-------- Exercise data --------

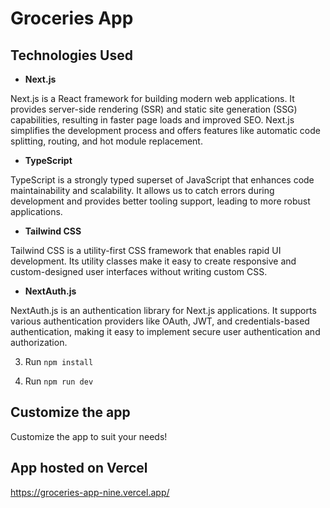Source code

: # <a name="no-link"></a>Groceries App

## <a name="no-link"></a>Technologies Used

- **Next.js**

Next.js is a React framework for building modern web applications. It provides server-side rendering (SSR) and static site generation (SSG) capabilities, resulting in faster page loads and improved SEO. Next.js simplifies the development process and offers features like automatic code splitting, routing, and hot module replacement.

- **TypeScript**

TypeScript is a strongly typed superset of JavaScript that enhances code maintainability and scalability. It allows us to catch errors during development and provides better tooling support, leading to more robust applications.

- **Tailwind CSS**

Tailwind CSS is a utility-first CSS framework that enables rapid UI development. Its utility classes make it easy to create responsive and custom-designed user interfaces without writing custom CSS.

- **NextAuth.js**

NextAuth.js is an authentication library for Next.js applications. It supports various authentication providers like OAuth, JWT, and credentials-based authentication, making it easy to implement secure user authentication and authorization.

3. Run `npm install`

4. Run `npm run dev`

## <a name="no-link"></a>Customize the app

Customize the app to suit your needs!

## <a name="no-link"></a>App hosted on Vercel

https://groceries-app-nine.vercel.app/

--------

■ What you are asked to do ■
Return only what runs from the line containing "Customize the app to suit your needs!" to the last line of the records above, both ends included, exactly as written.

■ Answer to the exercise ■
Customize the app to suit your needs!

## <a name="no-link"></a>App hosted on Vercel

https://groceries-app-nine.vercel.app/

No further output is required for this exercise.